## YOUR OBJECTIVE
Filter the data below, keeping only lines that contain "единого".

## Records from a data source
★ ★ ★ ★ ★

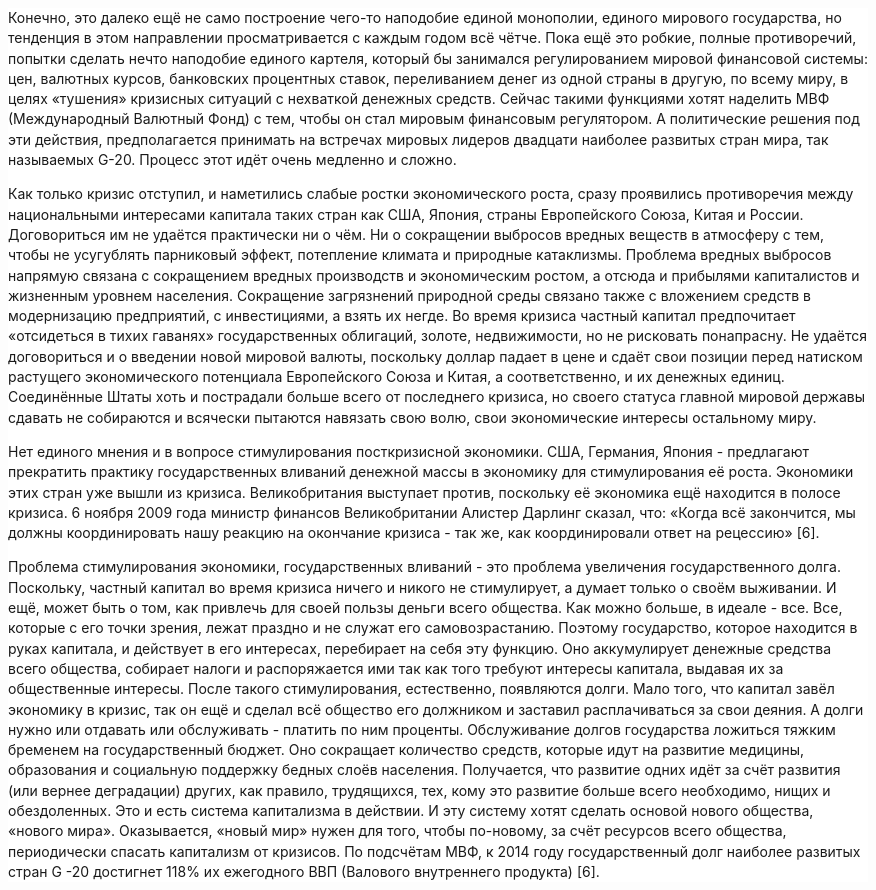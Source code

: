 Конечно, это далеко ещё не само построение чего-то наподобие единой монополии, единого мирового государства, но тенденция в этом направлении просматривается с каждым годом всё чётче. Пока ещё это робкие, полные противоречий, попытки сделать нечто наподобие единого картеля, который бы занимался регулированием мировой финансовой системы: цен, валютных курсов, банковских процентных ставок, переливанием денег из одной страны в другую, по всему миру, в целях «тушения» кризисных ситуаций с нехваткой денежных средств. Сейчас такими функциями хотят наделить МВФ (Международный Валютный Фонд) с тем, чтобы он стал мировым финансовым регулятором. А политические решения под эти действия, предполагается принимать на встречах мировых лидеров двадцати наиболее развитых стран мира, так называемых G-20. Процесс этот идёт очень медленно и сложно.

Как только кризис отступил, и наметились слабые ростки экономического роста, сразу проявились противоречия между национальными интересами капитала таких стран как США, Япония, страны Европейского Союза, Китая и России. Договориться им не удаётся практически ни о чём. Ни о сокращении выбросов вредных веществ в атмосферу с тем, чтобы не усугублять парниковый эффект, потепление климата и природные катаклизмы. Проблема вредных выбросов напрямую связана с сокращением вредных производств и экономическим ростом, а отсюда и прибылями капиталистов и жизненным уровнем населения. Сокращение загрязнений природной среды связано также с вложением средств в модернизацию предприятий, с инвестициями, а взять их негде. Во время кризиса частный капитал предпочитает «отсидеться в тихих гаванях» государственных облигаций, золоте, недвижимости, но не рисковать понапрасну. Не удаётся договориться и о введении новой мировой валюты, поскольку доллар падает в цене и сдаёт свои позиции перед натиском растущего экономического потенциала Европейского Союза и Китая, а соответственно, и их денежных единиц. Соединённые Штаты хоть и пострадали больше всего от последнего кризиса, но своего статуса главной мировой державы сдавать не собираются и всячески пытаются навязать свою волю, свои экономические интересы остальному миру.

Нет единого мнения и в вопросе стимулирования посткризисной экономики. США, Германия, Япония - предлагают прекратить практику государственных вливаний денежной массы в экономику для стимулирования её роста. Экономики этих стран уже вышли из кризиса. Великобритания выступает против, поскольку её экономика ещё находится в полосе кризиса. 6 ноября 2009 года министр финансов Великобритании Алистер Дарлинг сказал, что: «Когда всё закончится, мы должны координировать нашу реакцию на окончание кризиса - так же, как координировали ответ на рецессию» [6].

Проблема стимулирования экономики, государственных вливаний - это проблема увеличения государственного долга. Поскольку, частный капитал во время кризиса ничего и никого не стимулирует, а думает только о своём выживании. И ещё, может быть о том, как привлечь для своей пользы деньги всего общества. Как можно больше, в идеале - все. Все, которые с его точки зрения, лежат праздно и не служат его самовозрастанию. Поэтому государство, которое находится в руках капитала, и действует в его интересах, перебирает на себя эту функцию. Оно аккумулирует денежные средства всего общества, собирает налоги и распоряжается ими так как того требуют интересы капитала, выдавая их за общественные интересы. После такого стимулирования, естественно, появляются долги. Мало того, что капитал завёл экономику в кризис, так он ещё и сделал всё общество его должником и заставил расплачиваться за свои деяния. А долги нужно или отдавать или обслуживать - платить по ним проценты. Обслуживание долгов государства ложиться тяжким бременем на государственный бюджет. Оно сокращает количество средств, которые идут на развитие медицины, образования и социальную поддержку бедных слоёв населения. Получается, что развитие одних идёт за счёт развития (или вернее деградации) других, как правило, трудящихся, тех, кому это развитие больше всего необходимо, нищих и обездоленных. Это и есть система капитализма в действии. И эту систему хотят сделать основой нового общества, «нового мира». Оказывается, «новый мир» нужен для того, чтобы по-новому, за счёт ресурсов всего общества, периодически спасать капитализм от кризисов. По подсчётам МВФ, к 2014 году государственный долг наиболее развитых стран G -20 достигнет 118% их ежегодного ВВП (Валового внутреннего продукта) [6].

★ ★ ★ ★ ★

## RESPONSE AREA
: Конечно, это далеко ещё не само построение чего-то наподобие единой монополии, единого мирового государства, но тенденция в этом направлении просматривается с каждым годом всё чётче. Пока ещё это робкие, полные противоречий, попытки сделать нечто наподобие единого картеля, который бы занимался регулированием мировой финансовой системы: цен, валютных курсов, банковских процентных ставок, переливанием денег из одной страны в другую, по всему миру, в целях «тушения» кризисных ситуаций с нехваткой денежных средств. Сейчас такими функциями хотят наделить МВФ (Международный Валютный Фонд) с тем, чтобы он стал мировым финансовым регулятором. А политические решения под эти действия, предполагается принимать на встречах мировых лидеров двадцати наиболее развитых стран мира, так называемых G-20. Процесс этот идёт очень медленно и сложно.
Нет единого мнения и в вопросе стимулирования посткризисной экономики. США, Германия, Япония - предлагают прекратить практику государственных вливаний денежной массы в экономику для стимулирования её роста. Экономики этих стран уже вышли из кризиса. Великобритания выступает против, поскольку её экономика ещё находится в полосе кризиса. 6 ноября 2009 года министр финансов Великобритании Алистер Дарлинг сказал, что: «Когда всё закончится, мы должны координировать нашу реакцию на окончание кризиса - так же, как координировали ответ на рецессию» [6].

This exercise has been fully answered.